Paper Structure (18 sections, 11 equations, 5 figures, 4 tables, 1 algorithm)

This paper contains 18 sections, 11 equations, 5 figures, 4 tables, 1 algorithm.

Figures (5)

  • Figure 1: The two new guidance techniques in our AdvDiff to generate unrestricted adversarial examples. During the reverse generation process, the adversarial guidance is added at timestep $x_t$, which injects the adversarial objective $y_a$ into the diffusion process. The noise sampling guidance modifies the original noise by increasing the conditional likelihood of $y_a$.
  • Figure 2: Unrestricted adversarial examples generated by the diffusion model. The generated adversarial examples should be visually indistinguishable from clean data with label $y$ but wrongly classified by the target classifier $f$.
  • Figure 3: Adversarial examples on the MNIST dataset.
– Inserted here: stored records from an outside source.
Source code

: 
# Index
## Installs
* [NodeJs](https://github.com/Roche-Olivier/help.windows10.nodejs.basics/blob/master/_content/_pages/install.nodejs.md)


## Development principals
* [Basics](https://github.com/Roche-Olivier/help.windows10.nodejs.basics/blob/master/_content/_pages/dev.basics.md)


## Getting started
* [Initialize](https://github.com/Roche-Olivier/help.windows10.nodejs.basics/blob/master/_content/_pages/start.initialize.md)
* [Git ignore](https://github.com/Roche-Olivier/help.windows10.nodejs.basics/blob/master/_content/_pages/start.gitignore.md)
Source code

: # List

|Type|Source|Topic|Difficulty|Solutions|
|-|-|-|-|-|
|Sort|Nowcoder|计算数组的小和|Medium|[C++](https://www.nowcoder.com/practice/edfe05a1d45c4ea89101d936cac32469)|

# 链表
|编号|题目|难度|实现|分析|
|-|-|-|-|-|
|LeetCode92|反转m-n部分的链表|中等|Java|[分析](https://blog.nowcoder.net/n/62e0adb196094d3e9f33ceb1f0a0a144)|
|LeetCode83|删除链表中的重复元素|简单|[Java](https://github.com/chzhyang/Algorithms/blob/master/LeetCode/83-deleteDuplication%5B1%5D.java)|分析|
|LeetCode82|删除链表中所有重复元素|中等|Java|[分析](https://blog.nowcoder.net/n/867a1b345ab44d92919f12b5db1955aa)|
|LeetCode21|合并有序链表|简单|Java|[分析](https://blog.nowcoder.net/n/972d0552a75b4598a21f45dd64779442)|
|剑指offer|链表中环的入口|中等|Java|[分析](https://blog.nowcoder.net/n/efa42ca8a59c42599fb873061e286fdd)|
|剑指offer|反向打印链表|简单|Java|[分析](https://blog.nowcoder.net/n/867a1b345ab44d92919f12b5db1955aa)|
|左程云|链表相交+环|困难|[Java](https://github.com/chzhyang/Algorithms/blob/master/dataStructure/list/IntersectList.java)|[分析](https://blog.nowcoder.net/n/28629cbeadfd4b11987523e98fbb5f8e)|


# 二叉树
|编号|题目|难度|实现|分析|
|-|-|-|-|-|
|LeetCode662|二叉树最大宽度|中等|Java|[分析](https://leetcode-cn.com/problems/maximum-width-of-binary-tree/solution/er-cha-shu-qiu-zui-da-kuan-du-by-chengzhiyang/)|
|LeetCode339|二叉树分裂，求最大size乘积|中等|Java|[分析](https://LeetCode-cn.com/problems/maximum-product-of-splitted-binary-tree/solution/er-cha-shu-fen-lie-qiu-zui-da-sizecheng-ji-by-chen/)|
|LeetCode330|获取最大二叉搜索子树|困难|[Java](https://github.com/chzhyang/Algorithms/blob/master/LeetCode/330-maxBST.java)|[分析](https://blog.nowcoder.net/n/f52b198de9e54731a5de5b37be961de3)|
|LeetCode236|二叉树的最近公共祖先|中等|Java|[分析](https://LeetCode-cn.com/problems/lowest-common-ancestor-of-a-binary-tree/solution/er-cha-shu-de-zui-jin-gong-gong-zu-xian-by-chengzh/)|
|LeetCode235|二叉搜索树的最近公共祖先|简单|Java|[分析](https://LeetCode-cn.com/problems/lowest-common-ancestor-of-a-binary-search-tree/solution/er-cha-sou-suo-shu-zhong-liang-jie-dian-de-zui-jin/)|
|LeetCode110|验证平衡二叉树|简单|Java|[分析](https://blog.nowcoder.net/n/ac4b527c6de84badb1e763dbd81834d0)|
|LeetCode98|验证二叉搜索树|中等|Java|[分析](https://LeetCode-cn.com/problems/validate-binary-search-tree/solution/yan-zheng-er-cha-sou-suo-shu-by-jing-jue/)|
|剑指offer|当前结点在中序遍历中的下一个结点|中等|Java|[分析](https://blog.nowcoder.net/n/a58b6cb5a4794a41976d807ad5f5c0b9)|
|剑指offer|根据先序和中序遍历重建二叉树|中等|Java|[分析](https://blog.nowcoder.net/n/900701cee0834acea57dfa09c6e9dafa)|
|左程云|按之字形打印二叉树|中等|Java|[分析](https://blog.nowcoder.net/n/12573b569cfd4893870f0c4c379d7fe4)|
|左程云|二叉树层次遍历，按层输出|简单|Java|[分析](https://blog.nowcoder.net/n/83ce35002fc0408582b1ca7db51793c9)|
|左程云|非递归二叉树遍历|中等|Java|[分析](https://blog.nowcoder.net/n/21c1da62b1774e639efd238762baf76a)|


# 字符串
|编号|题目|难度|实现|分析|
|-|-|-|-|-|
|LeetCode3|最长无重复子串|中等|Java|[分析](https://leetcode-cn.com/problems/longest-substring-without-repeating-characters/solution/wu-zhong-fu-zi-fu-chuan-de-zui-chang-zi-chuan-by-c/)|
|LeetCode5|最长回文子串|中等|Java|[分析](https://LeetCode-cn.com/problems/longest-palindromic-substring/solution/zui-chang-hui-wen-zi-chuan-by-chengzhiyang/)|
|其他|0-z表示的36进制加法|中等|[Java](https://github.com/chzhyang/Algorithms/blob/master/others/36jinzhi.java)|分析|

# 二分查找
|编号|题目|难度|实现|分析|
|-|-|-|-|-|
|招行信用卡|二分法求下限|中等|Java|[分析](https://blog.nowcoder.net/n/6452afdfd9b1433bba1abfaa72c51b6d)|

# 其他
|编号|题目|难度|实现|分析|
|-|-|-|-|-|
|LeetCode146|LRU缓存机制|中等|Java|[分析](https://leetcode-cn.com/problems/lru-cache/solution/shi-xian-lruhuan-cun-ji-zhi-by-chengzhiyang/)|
Perturbation-based attack methods generate noise patterns to conduct attacks, while unrestricted adversarial attacks (U-GAN and AdvDiff) are imperceptible to the clean data.
  • Figure 4: Comparisons of unrestricted adversarial attacks between GANs and diffusion models on two datasets.. Left: generated samples from U-GAN (BigGAN for ImageNet dataset). Right: generated samples from AdvDiff. We generate unrestricted adversarial examples on the MNIST "0" label and ImageNet "mushroom" label. U-GAN is more likely to generate adversarial examples with the target label, i.e., examples with red font. However, AdvDiff tends to generate the "false negative" samples by the target classifier by combing features from the target label.
  • Figure 5: Ablation study of the impact of parameters in AdvDiff. The results are generated from the ImageNet dataset against the ResNet50 model. We adopt the ASR and IS scores to show the impact of attack performance and generation quality.